┌─ Information provided

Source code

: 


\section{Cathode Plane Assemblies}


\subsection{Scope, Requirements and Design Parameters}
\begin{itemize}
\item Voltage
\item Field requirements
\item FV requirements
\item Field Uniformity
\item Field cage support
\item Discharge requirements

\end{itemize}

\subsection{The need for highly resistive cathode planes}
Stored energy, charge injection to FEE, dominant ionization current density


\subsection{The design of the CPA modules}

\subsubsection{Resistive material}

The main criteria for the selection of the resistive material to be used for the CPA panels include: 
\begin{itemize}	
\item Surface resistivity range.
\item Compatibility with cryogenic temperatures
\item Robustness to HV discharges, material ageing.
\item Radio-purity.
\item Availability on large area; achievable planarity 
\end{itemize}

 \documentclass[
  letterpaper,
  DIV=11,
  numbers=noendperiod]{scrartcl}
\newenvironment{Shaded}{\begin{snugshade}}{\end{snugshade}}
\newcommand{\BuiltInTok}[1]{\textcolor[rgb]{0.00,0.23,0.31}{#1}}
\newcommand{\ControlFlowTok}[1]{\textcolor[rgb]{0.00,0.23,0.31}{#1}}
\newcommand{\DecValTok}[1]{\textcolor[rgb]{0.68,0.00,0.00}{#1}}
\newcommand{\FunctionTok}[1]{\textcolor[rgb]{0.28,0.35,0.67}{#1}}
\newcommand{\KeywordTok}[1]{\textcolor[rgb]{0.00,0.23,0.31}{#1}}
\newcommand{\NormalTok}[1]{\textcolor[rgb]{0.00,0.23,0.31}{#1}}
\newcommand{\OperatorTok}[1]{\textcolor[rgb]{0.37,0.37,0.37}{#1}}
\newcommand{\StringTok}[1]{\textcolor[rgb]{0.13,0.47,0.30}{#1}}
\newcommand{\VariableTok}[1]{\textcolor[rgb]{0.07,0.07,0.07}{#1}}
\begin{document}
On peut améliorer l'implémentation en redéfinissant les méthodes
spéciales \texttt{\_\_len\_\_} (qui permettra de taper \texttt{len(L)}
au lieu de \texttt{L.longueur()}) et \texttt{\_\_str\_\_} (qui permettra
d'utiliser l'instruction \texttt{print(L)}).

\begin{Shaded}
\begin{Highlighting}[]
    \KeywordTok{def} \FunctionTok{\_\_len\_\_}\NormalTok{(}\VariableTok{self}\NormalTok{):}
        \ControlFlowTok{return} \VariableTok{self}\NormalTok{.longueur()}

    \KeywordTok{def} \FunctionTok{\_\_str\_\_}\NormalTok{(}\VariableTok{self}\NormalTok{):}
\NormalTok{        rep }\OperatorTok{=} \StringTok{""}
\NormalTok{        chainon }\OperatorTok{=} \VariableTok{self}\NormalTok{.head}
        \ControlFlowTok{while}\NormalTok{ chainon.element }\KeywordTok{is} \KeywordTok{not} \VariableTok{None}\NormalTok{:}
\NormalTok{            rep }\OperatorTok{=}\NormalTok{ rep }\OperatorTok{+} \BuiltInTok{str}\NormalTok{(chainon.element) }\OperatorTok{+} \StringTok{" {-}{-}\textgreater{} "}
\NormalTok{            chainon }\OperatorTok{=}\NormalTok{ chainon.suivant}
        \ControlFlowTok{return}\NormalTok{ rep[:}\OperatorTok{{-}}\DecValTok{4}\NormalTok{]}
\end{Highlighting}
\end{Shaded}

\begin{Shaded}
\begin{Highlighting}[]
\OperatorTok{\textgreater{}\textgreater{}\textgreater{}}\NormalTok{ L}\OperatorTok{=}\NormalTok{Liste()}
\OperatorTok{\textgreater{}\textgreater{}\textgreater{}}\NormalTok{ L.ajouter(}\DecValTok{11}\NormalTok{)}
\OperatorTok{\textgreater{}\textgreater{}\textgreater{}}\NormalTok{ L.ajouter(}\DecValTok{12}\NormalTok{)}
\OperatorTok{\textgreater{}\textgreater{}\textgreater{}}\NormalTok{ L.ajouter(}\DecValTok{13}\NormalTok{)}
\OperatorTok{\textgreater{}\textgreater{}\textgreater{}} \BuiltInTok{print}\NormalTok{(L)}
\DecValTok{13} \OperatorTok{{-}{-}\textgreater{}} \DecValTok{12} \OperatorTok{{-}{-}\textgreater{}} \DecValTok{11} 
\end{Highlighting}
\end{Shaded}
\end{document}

└─

▶ Instructions for the task
So that nothing is lost, transcribe each entry exactly as written.

▶ Exercise output
Source code

: 


\section{Cathode Plane Assemblies}


\subsection{Scope, Requirements and Design Parameters}
\begin{itemize}
\item Voltage
\item Field requirements
\item FV requirements
\item Field Uniformity
\item Field cage support
\item Discharge requirements

\end{itemize}

\subsection{The need for highly resistive cathode planes}
Stored energy, charge injection to FEE, dominant ionization current density


\subsection{The design of the CPA modules}

\subsubsection{Resistive material}

The main criteria for the selection of the resistive material to be used for the CPA panels include: 
\begin{itemize}	
\item Surface resistivity range.
\item Compatibility with cryogenic temperatures
\item Robustness to HV discharges, material ageing.
\item Radio-purity.
\item Availability on large area; achievable planarity 
\end{itemize}

 \documentclass[
  letterpaper,
  DIV=11,
  numbers=noendperiod]{scrartcl}
\newenvironment{Shaded}{\begin{snugshade}}{\end{snugshade}}
\newcommand{\BuiltInTok}[1]{\textcolor[rgb]{0.00,0.23,0.31}{#1}}
\newcommand{\ControlFlowTok}[1]{\textcolor[rgb]{0.00,0.23,0.31}{#1}}
\newcommand{\DecValTok}[1]{\textcolor[rgb]{0.68,0.00,0.00}{#1}}
\newcommand{\FunctionTok}[1]{\textcolor[rgb]{0.28,0.35,0.67}{#1}}
\newcommand{\KeywordTok}[1]{\textcolor[rgb]{0.00,0.23,0.31}{#1}}
\newcommand{\NormalTok}[1]{\textcolor[rgb]{0.00,0.23,0.31}{#1}}
\newcommand{\OperatorTok}[1]{\textcolor[rgb]{0.37,0.37,0.37}{#1}}
\newcommand{\StringTok}[1]{\textcolor[rgb]{0.13,0.47,0.30}{#1}}
\newcommand{\VariableTok}[1]{\textcolor[rgb]{0.07,0.07,0.07}{#1}}
\begin{document}
On peut améliorer l'implémentation en redéfinissant les méthodes
spéciales \texttt{\_\_len\_\_} (qui permettra de taper \texttt{len(L)}
au lieu de \texttt{L.longueur()}) et \texttt{\_\_str\_\_} (qui permettra
d'utiliser l'instruction \texttt{print(L)}).

\begin{Shaded}
\begin{Highlighting}[]
    \KeywordTok{def} \FunctionTok{\_\_len\_\_}\NormalTok{(}\VariableTok{self}\NormalTok{):}
        \ControlFlowTok{return} \VariableTok{self}\NormalTok{.longueur()}

    \KeywordTok{def} \FunctionTok{\_\_str\_\_}\NormalTok{(}\VariableTok{self}\NormalTok{):}
\NormalTok{        rep }\OperatorTok{=} \StringTok{""}
\NormalTok{        chainon }\OperatorTok{=} \VariableTok{self}\NormalTok{.head}
        \ControlFlowTok{while}\NormalTok{ chainon.element }\KeywordTok{is} \KeywordTok{not} \VariableTok{None}\NormalTok{:}
\NormalTok{            rep }\OperatorTok{=}\NormalTok{ rep }\OperatorTok{+} \BuiltInTok{str}\NormalTok{(chainon.element) }\OperatorTok{+} \StringTok{" {-}{-}\textgreater{} "}
\NormalTok{            chainon }\OperatorTok{=}\NormalTok{ chainon.suivant}
        \ControlFlowTok{return}\NormalTok{ rep[:}\OperatorTok{{-}}\DecValTok{4}\NormalTok{]}
\end{Highlighting}
\end{Shaded}

\begin{Shaded}
\begin{Highlighting}[]
\OperatorTok{\textgreater{}\textgreater{}\textgreater{}}\NormalTok{ L}\OperatorTok{=}\NormalTok{Liste()}
\OperatorTok{\textgreater{}\textgreater{}\textgreater{}}\NormalTok{ L.ajouter(}\DecValTok{11}\NormalTok{)}
\OperatorTok{\textgreater{}\textgreater{}\textgreater{}}\NormalTok{ L.ajouter(}\DecValTok{12}\NormalTok{)}
\OperatorTok{\textgreater{}\textgreater{}\textgreater{}}\NormalTok{ L.ajouter(}\DecValTok{13}\NormalTok{)}
\OperatorTok{\textgreater{}\textgreater{}\textgreater{}} \BuiltInTok{print}\NormalTok{(L)}
\DecValTok{13} \OperatorTok{{-}{-}\textgreater{}} \DecValTok{12} \OperatorTok{{-}{-}\textgreater{}} \DecValTok{11} 
\end{Highlighting}
\end{Shaded}
\end{document}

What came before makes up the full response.